"Contendah keeps quoting Scripture passages which show that salvation (make them disciples) occurs -- followed by baptism (baptism which happens AFTER a person has received Christ as Lord and Savior)."
More blithering lying balderdash from you, Bilious Bill. I showed you in a post on this same string just why your interpretation of the passage you refer to (Matt. 28:19,20) does not compute. Here is is again for you:
"I find your take on this notably artificial and deficient in scholarship, Bill, primarily because it fails to recognize the grammatical structure inherent in the original language. The Greek word (verse 19) for "make disciples" is a verb form, matheteuo. The other key words in the passage-- "baptizing" and "teaching"--are participles. Going is the imperative prerequisite for making disciples. Teaching and baptism are the means of making disciples.
Jesus indeed distinguishes between the described means of making disciples (v.19) and the instruction that is to follow (v.20). In verse 19, the transitive Greek verb translated "make disciples" in your American Standard Version is translated "teach" in the King James Version. It is the word matheteuo. It is properly translated as "make disciples" although it is elsewhere translated simply "teach" or "preach."
The Greek verb translated "teaching" in verse 20, however, is a different Greek verb form, didasco, which has the meaning (as given by Thayer, 1963, page 144) "to impart instruction, instill doctrine into one."
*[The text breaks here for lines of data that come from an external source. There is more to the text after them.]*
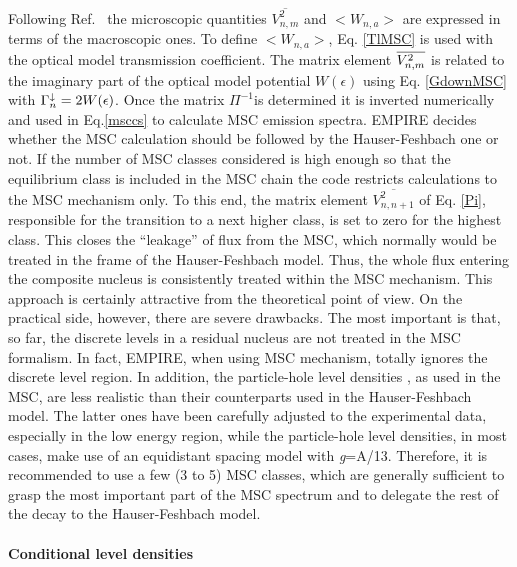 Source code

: Following Ref.~\cite{HRW} the microscopic quantities $%
\overline{V_{n,m}^{2}}$ and $<W_{n,a}>$ are expressed in terms of the
macroscopic ones. To define $<W_{n,a}>$, Eq. \ref{TlMSC} is used with  the
optical model transmission coefficient. The matrix element $\overline{%
V_{n,m}^{2}}$ is related to the imaginary part of the optical model
potential $W(\epsilon)$ using Eq. \ref{GdownMSC} with $\Gamma_{n}^{%
\downarrow}=2W(\epsilon)$. Once the matrix $\Pi^{-1}$is determined it is
inverted numerically and used in Eq.\ref{msccs} to calculate MSC%
 emission spectra. EMPIRE decides whether the MSC calculation
should be followed by the Hauser-Feshbach%
 one or not. If the number of MSC classes considered
is high enough so that the equilibrium class is included in the MSC chain
the code restricts calculations to the MSC mechanism only. To this end, the
matrix element $%
\overline{V_{n,n+1}^{2}}$ of Eq. \ref{Pi}, responsible for the transition to
a next higher class, is set to zero for the highest class. This closes the
{}``leakage'' of flux from the MSC, which normally would be treated in the
frame of the Hauser-Feshbach%
 model. Thus, the whole flux entering the composite
nucleus is consistently treated within the MSC mechanism. This approach is
certainly attractive from the theoretical point of view. On the practical
side, however, there are severe drawbacks. The most important is that, so
far, the discrete levels in a residual nucleus are not treated in the MSC%
 formalism. In fact, EMPIRE, when using MSC mechanism, totally
ignores the discrete level region. In addition, the particle-hole level
densities%
, as used in the MSC, are less realistic than their
counterparts used in the Hauser-Feshbach%
 model. The latter ones have been carefully adjusted
to the experimental data, especially in the low energy region, while the
particle-hole level densities, in most cases, make use of an equidistant
spacing model with \emph{g}=A/13. Therefore, it is recommended to use a few
(3 to 5) MSC%
 classes, which are generally sufficient to grasp the most
important part of the MSC spectrum and to delegate the rest of the decay to
the Hauser-Feshbach model.

\paragraph{Conditional level densities}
Recognizing these significant differences in the verb forms employed, it is clear that Jesus is including baptism in verse 19 as an element of making disciples (matheteuo). Then, in verse 20, he tells them to [teach] (didasko) those disciples ("them") "all things whatsoever I have commanded you."
A
fresh convert is not to be left at sea, somehow to find his/her way spiritually after baptism. Thus Jesus is telling his followers that they have a responsibility to faithfully instruct those babes in Christ how to order their new lives in Christ.
I agree with you that the "all things" of verse 20 indeed refers to the things that newly-made disciples need in order "to bring them to maturity in their knowledge of His Word." But that "all things" can not reasonably include baptism, because the persons (those newly made disciples) to be instructed in "all things" are those who have already been baptized--as a part of their having been made disciples! They would already have been taught about baptism and would already have been baptized. Those new disciples are the "them" of "baptizing them" in the preceding verse. Baptism, therefore, is not among the things they are to be taught as part of the instruction mandated in verse 20."
Your attempt at rebuttal of this is laughably and transparently flawed. You simply ignored what I posted and repeated your earlier argument. As is often the case, you are running on automatic pilot, posting and re-posting the same old stuff and disregarding anything that responsibly challenges you. No credibility there, Bill, and you have lost so much of that commodity that you desperately need to retain the little you have left.